Although Lima and Broche said they just happened upon the Cubans
in the sea,
Lima's brother Alberto, still living in Aguada de Moya, acknowledged
to a Herald
reporter that he picked up some of the passengers in his car,
and allowed them to
spend the night in the family home before they took the trip.
Still, he and his
mother say Jose merely rescued the refugees at sea.
They're backed up by some of the boat's passengers.
Two of them, Yoama Morales and her husband Leonides Herrera, were
among
those repatriated after the June trip. They eventually did make
it to South Florida
on a subsequent trip in November and now live in a small, sparse
apartment in
west Miami-Dade.
She said the group had left Cuba in a wooden boat that didn't
look like it would
survive the trip. Broche and Lima ``picked us up in open ocean,''
Morales, 24, said
in an interview. ``They saw us and since we were taking on water,
they picked us
up.''
DENIES PAYMENT
Among the others on the Scarab were six relatives of Zoila Francisco,
of west
Miami-Dade. Francisco, who arrived from Cuba in 1994, adamantly
denies paying
smugglers to bring her son and daughter, daughter-in-law and
three grandchildren
here. They were also among those repatriated.
``We didn't pay a penny,'' said her sister, Maria Perez. ``I'll
tell you what is
criminal. It is criminal that they send them back to Cuba after
being out there for
four days without food or taking a shower.''
Francisco, who has another daughter in Cuba (``She won't dare
jump, she is too
scared.''), said agents asked her if she knew her family was
coming.
``If I had known, I would have died waiting, expecting, worrying,'' Francisco said.
The women said they didn't know Lima or Broche, although the sisters
are from
Placetas, not far from Aguada de Moya. They said they didn't
know Juan Carlos
Ruiz either, though Perez said she had been to El Palacio many
times.
``Whenever I buy bacalao I go there. It's good, very fresh. But
like I go to any
other establishment, like Publix,'' she said.
EXTENDED FAMILY
The women live with their extended family in a peach-colored,
perfectly
manicured, $260,000, 3-bedroom, 2-bath house with a swimming
pool and an
American Eagle mailbox.
In addition to Perez and her husband Antonio, at least 17 other
people with
Hispanic surnames have lived in the Perez home since April, 1998,
according to
Florida driver's license records.
Asked about it later, Francisco said she only recognized some of the names.
``Some of those are family and when they first came, at the beginning,
they lived
with us. But it can't be that many. That's too many,'' she said.
The current residents include the six relatives who were repatriated
after the June
incident. They came in a second trip Nov. 2 -- in the same boat
as Morales and
Herrera. Perez and Francisco said they didn't know about that
trip either.
``It was a complete surprise when they arrived,'' Francisco said.

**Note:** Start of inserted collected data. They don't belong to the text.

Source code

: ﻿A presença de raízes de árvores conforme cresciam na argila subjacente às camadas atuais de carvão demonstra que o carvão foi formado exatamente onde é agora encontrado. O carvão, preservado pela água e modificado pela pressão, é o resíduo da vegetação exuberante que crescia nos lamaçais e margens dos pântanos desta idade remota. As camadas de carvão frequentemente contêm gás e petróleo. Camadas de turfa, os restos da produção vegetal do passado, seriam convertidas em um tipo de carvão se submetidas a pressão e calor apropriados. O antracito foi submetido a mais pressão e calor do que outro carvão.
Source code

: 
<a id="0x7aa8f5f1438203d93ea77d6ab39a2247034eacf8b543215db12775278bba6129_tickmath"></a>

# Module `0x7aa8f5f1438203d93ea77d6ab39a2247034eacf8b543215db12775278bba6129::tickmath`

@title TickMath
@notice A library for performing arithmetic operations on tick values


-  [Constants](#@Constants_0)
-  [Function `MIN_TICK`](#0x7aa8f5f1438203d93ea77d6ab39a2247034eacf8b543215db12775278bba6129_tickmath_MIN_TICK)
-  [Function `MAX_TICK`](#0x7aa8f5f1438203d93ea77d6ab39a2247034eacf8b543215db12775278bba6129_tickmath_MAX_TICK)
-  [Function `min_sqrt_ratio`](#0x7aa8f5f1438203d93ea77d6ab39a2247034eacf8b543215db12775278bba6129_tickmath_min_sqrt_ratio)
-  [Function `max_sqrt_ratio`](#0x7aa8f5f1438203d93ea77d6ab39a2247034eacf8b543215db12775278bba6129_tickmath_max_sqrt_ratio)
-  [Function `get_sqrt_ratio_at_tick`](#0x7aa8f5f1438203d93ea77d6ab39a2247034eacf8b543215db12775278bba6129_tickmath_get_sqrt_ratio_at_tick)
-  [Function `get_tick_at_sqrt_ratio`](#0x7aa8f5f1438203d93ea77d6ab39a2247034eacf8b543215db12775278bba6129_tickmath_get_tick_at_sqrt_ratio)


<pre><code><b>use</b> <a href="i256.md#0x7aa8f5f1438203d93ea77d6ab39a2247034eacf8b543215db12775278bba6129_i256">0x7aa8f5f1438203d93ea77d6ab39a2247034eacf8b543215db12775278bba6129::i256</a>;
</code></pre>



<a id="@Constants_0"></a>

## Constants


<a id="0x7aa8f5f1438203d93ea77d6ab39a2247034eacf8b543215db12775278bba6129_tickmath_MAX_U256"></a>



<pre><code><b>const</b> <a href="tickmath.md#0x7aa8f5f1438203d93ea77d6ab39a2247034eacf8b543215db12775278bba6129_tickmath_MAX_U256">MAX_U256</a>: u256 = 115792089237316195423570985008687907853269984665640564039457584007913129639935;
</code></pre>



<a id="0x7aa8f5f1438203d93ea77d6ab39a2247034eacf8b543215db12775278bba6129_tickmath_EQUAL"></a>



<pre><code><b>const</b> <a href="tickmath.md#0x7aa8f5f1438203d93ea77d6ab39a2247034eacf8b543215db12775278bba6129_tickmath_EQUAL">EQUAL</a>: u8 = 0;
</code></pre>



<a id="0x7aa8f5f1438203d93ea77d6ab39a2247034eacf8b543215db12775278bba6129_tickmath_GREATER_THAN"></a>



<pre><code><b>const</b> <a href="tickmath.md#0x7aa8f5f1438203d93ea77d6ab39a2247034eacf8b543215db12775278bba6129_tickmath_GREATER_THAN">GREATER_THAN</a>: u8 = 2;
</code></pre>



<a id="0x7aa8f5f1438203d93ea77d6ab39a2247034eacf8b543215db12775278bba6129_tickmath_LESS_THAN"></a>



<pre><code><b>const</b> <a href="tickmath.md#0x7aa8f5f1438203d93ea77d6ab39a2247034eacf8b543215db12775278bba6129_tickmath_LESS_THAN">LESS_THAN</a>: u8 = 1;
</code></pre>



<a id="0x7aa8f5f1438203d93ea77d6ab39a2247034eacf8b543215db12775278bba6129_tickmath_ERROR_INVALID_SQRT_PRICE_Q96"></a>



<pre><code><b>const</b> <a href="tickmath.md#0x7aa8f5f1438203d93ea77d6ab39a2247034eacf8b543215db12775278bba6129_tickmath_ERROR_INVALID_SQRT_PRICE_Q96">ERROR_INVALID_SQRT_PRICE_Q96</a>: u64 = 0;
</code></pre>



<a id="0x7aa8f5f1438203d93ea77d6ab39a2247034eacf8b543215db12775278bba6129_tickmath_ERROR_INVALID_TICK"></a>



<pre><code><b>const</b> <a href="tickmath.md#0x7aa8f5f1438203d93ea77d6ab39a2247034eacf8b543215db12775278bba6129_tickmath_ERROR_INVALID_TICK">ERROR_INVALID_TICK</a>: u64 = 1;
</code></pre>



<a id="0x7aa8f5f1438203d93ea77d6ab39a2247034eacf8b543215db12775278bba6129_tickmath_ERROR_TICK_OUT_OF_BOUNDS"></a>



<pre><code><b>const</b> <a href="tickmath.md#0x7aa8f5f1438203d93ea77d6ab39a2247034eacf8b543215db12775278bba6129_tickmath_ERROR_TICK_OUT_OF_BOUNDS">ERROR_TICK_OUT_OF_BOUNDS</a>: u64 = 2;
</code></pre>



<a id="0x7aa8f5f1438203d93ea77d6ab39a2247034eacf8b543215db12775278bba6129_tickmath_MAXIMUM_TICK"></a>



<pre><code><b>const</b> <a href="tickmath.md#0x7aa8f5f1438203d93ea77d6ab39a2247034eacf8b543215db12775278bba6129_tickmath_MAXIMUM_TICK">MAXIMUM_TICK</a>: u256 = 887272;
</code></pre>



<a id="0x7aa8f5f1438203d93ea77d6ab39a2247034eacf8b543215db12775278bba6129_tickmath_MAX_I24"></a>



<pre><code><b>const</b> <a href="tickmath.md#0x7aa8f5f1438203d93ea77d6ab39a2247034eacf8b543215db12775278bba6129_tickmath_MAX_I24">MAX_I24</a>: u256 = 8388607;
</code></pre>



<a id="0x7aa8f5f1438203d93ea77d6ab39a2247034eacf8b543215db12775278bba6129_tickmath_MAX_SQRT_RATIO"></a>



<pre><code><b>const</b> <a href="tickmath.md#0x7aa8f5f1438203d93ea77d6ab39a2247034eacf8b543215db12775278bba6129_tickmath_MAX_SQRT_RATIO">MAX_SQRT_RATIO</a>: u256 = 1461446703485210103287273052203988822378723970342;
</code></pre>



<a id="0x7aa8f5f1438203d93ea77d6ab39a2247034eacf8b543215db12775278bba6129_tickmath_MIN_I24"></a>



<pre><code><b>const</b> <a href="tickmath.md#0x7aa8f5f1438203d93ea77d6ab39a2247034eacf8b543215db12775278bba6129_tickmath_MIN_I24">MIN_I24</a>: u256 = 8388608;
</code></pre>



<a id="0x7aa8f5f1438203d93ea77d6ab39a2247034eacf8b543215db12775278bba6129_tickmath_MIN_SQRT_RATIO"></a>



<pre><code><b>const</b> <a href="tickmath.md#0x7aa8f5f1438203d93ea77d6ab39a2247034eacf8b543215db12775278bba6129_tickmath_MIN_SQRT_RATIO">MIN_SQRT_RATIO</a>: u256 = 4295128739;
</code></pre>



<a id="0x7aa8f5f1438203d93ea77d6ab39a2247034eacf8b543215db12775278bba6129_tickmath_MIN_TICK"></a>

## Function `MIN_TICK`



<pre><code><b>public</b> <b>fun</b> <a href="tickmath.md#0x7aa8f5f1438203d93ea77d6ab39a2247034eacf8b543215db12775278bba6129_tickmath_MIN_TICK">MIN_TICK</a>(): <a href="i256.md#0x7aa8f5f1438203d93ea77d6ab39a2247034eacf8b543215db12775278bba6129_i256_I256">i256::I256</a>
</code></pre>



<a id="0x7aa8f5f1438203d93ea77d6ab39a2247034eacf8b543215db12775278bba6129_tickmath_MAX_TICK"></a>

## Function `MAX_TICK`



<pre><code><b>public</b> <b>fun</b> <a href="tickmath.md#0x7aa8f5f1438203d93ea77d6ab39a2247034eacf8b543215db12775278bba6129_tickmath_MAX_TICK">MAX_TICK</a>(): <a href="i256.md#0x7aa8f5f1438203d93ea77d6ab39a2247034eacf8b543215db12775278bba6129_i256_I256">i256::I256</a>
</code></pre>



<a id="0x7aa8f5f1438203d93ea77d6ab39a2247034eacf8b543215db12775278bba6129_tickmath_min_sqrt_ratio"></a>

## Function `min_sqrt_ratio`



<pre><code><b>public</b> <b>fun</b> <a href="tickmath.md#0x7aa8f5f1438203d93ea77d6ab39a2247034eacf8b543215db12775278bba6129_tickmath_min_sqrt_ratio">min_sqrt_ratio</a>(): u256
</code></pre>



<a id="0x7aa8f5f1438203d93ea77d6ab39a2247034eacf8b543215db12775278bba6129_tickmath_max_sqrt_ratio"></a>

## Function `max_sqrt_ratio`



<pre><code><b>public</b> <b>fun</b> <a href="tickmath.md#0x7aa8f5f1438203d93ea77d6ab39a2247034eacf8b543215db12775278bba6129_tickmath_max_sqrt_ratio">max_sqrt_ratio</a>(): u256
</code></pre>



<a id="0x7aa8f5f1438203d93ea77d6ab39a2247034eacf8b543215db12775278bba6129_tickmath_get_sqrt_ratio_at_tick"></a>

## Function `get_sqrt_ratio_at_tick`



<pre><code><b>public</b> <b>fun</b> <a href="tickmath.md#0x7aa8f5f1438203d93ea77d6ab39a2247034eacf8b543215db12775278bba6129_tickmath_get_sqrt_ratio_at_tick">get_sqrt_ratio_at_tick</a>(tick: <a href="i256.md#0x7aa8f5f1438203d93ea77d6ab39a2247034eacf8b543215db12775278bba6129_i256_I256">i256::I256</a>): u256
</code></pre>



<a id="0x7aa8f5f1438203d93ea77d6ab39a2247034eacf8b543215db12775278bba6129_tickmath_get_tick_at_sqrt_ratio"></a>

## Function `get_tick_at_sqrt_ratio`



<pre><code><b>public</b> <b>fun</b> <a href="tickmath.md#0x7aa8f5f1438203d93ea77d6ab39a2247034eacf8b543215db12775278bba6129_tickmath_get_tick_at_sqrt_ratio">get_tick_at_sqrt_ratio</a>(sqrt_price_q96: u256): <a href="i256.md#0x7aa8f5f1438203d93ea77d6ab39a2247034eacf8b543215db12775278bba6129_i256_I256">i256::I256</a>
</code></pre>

That's not very likely, feds say. Quiñones, of the Border
Patrol, said the second
trip was likely part of the smuggling deal.
``It's part of their marketing strategy,'' he said. ``They tell
you that if your people
are sent back, they will keep trying until they get them out.''
Here's what is clear: 14 of the original 37 were on that boat
on Nov. 2. However
they did it, they overcame the sea -- and the law.